NEW YORK (CNN/Money) -
Treasury prices rose Wednesday thanks to weaker-than-expected economic numbers and the announcement by U.S. officials that terrorists will probably try to attack the United States in the coming months.
An upbeat two-year note sale also gave the Treasury market a lift.
The dollar was mixed against the euro and the yen.
The benchmark 10-year note added 16/32 of a point in late trading, or $5 on a $1,000 note, to 100-22/32. The yield on the 10-year sank to 4.66 percent from 4.73 percent late Tuesday.
The 30-year bond jumped 20/32 of a point to 100-3/32 to yield 5.37 percent, down from 5.41 late yesterday. Bond prices and yields move in opposite directions.
The two-year note rose 6/32 to yield 2.44 percent, and the five-year note climbed 13/16 to yield 3.79 percent.
The government's $25 billion auction of two-year Treasury notes drew solid demand Wednesday and gave bond prices a lift.
The notes were sold at a high yield of 2.538 percent, with a 2.32 ratio of bids offered over those accepted.

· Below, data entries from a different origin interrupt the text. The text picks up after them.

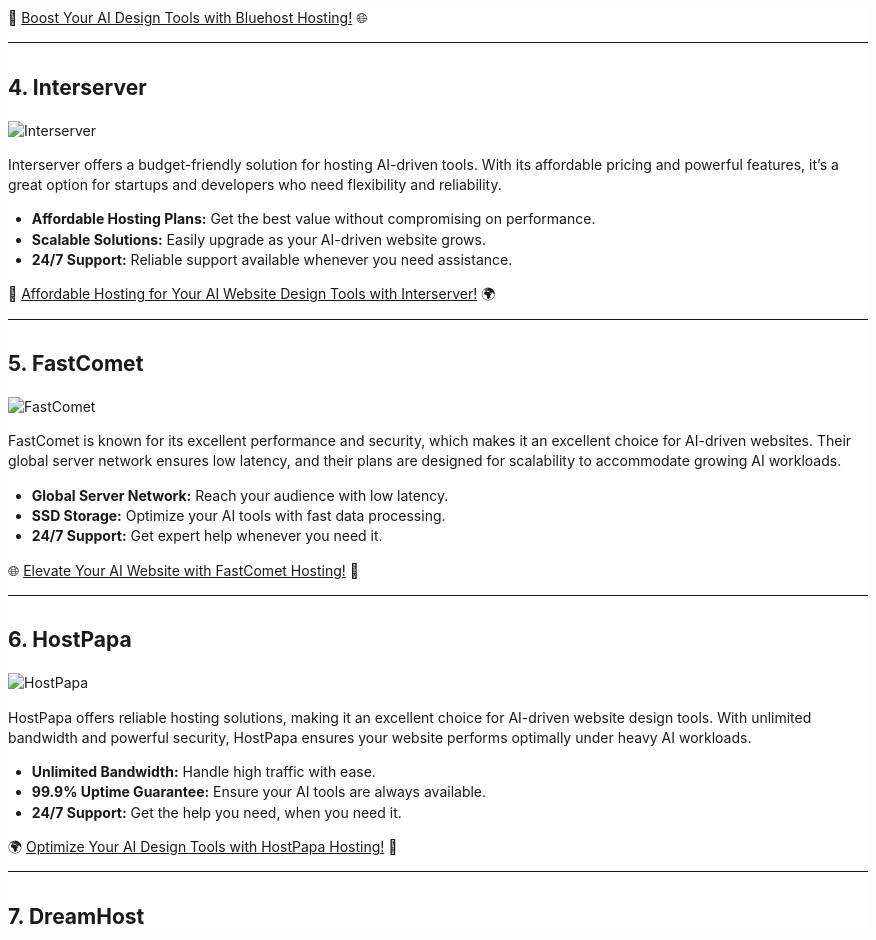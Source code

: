🚀 [Boost Your AI Design Tools with Bluehost Hosting!](https://snipitx.com/bluehost-jy) 🌐

---

## 4. Interserver

![Interserver](https://i.imgur.com/OM5dOEW.jpeg "Interserver Hosting")

Interserver offers a budget-friendly solution for hosting AI-driven tools. With its affordable pricing and powerful features, it’s a great option for startups and developers who need flexibility and reliability.

- **Affordable Hosting Plans:** Get the best value without compromising on performance.
- **Scalable Solutions:** Easily upgrade as your AI-driven website grows.
- **24/7 Support:** Reliable support available whenever you need assistance.

💸 [Affordable Hosting for Your AI Website Design Tools with Interserver!](https://snipitx.com/interserver-jy) 🌍

---

## 5. FastComet

![FastComet](https://i.imgur.com/7qgXuWp.png "FastComet Hosting")

FastComet is known for its excellent performance and security, which makes it an excellent choice for AI-driven websites. Their global server network ensures low latency, and their plans are designed for scalability to accommodate growing AI workloads.

- **Global Server Network:** Reach your audience with low latency.
- **SSD Storage:** Optimize your AI tools with fast data processing.
- **24/7 Support:** Get expert help whenever you need it.

🌐 [Elevate Your AI Website with FastComet Hosting!](https://snipitx.com/fastcomet-jy) 🚀

---

## 6. HostPapa

![HostPapa](https://i.imgur.com/ouDTkvl.jpeg "HostPapa Hosting")

HostPapa offers reliable hosting solutions, making it an excellent choice for AI-driven website design tools. With unlimited bandwidth and powerful security, HostPapa ensures your website performs optimally under heavy AI workloads.

- **Unlimited Bandwidth:** Handle high traffic with ease.
- **99.9% Uptime Guarantee:** Ensure your AI tools are always available.
- **24/7 Support:** Get the help you need, when you need it.

🌍 [Optimize Your AI Design Tools with HostPapa Hosting!](https://snipitx.com/hostpapa-jy) 🚀

---

## 7. DreamHost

The last two-year note sale drew bids for 2.11 times the amount on offer.
Security concerns also pushed investors into safe-haven bonds after U.S. Attorney General John Ashcroft said intelligence reports indicate that al Qaeda intends to attack the United States as early as this summer.
Weak readings on durable goods orders and new homes sales boosted bonds and pressured the dollar.
The data could mean that inflation is not growing as quickly as expected, which is positive news for bond investors as higher inflation erodes the fixed return on Treasurys.
April orders for U.S. durable goods posted the largest drop in 20 months, the government reported Wednesday, coming in well below economists' forecasts.
New home sales sank 11.8 percent in April, the biggest monthly decline in 10 years, and the supply of new homes hit its highest level since 1980, suggesting higher mortgage rates were crimping demand.
While the weaker-than-expected data gave Treasurys a lift, currency traders worried that the numbers may keep the Federal Reserve from raising short-term interest rates soon.
Higher rates would boost yields of U.S.-based assets, making them more appealing to global investors who must buy dollars if they want to invest.
In currency trading, the dollar slipped against the euro and rose against the yen.
The euro bought $1.2106 late in New York, up from $1.2097 late Tuesday.
The dollar bought ¥111.90, up from ¥111.76.